Scan the records below for the string "может" and return every line where it appears.

EXTRACTED RECORDS Start Marker

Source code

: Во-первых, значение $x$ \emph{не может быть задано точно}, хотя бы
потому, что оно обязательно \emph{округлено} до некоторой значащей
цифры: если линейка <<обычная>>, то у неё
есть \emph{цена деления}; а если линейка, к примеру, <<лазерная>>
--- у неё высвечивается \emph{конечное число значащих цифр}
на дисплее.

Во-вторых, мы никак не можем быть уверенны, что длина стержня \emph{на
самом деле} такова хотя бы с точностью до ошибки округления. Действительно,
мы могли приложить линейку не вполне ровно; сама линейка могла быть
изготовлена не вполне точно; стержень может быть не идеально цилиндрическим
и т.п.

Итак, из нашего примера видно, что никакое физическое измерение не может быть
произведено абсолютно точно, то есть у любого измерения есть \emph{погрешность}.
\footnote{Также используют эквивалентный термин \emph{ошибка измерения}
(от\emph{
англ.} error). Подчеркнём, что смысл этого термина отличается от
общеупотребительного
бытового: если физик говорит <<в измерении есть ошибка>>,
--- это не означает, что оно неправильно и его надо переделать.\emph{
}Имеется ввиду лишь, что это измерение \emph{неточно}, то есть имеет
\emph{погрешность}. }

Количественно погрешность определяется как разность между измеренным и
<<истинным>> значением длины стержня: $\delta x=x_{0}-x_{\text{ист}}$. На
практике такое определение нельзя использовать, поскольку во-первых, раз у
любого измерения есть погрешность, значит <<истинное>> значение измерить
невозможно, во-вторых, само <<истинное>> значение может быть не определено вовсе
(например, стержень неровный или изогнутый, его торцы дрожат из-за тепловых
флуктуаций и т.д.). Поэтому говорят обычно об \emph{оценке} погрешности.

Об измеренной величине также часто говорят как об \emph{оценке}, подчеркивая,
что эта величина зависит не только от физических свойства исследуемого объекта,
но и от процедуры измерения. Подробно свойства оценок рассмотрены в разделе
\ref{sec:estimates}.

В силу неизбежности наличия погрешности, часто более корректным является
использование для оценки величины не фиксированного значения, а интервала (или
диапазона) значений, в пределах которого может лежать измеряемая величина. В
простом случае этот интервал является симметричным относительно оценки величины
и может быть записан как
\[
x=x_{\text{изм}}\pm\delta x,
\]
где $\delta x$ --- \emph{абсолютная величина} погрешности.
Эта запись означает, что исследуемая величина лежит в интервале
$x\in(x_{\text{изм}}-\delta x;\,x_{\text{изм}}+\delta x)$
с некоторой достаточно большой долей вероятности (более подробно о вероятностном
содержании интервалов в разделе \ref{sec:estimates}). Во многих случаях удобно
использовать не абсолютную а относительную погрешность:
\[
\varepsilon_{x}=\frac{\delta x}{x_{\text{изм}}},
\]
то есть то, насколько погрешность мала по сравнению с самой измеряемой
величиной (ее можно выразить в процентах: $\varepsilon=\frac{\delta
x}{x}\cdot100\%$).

EXTRACTED RECORDS End Marker
EXTRACTED RECORDS Start Marker

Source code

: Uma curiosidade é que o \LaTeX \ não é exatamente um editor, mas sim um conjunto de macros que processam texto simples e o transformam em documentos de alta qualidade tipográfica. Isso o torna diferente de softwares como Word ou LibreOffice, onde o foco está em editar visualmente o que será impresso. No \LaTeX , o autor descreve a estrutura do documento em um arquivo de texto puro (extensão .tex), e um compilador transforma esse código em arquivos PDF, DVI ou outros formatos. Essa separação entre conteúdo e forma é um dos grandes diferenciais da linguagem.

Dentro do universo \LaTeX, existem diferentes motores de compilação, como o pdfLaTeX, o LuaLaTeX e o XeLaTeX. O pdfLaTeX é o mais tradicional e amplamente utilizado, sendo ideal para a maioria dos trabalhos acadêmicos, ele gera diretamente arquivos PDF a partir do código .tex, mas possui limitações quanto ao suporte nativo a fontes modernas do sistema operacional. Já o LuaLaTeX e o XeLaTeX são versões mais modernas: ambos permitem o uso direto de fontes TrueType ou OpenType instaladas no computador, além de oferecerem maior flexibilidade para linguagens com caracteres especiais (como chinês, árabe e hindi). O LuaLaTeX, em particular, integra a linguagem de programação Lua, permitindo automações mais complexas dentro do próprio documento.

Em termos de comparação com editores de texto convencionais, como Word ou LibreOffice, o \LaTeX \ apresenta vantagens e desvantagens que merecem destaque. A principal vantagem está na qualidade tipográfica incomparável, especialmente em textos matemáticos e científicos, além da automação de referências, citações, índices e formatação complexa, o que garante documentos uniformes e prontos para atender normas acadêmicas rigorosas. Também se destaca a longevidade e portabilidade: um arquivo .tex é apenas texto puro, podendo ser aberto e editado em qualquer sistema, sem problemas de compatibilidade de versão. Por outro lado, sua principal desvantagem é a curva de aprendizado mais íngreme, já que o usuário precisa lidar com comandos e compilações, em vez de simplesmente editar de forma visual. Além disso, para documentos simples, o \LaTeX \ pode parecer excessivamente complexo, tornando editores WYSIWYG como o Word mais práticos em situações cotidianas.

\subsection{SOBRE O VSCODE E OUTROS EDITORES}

EXTRACTED RECORDS End Marker

→ EXERCISE RESULT
: Во-первых, значение $x$ \emph{не может быть задано точно}, хотя бы
изготовлена не вполне точно; стержень может быть не идеально цилиндрическим
Итак, из нашего примера видно, что никакое физическое измерение не может быть
невозможно, во-вторых, само <<истинное>> значение может быть не определено вовсе
диапазона) значений, в пределах которого может лежать измеряемая величина. В
и может быть записан как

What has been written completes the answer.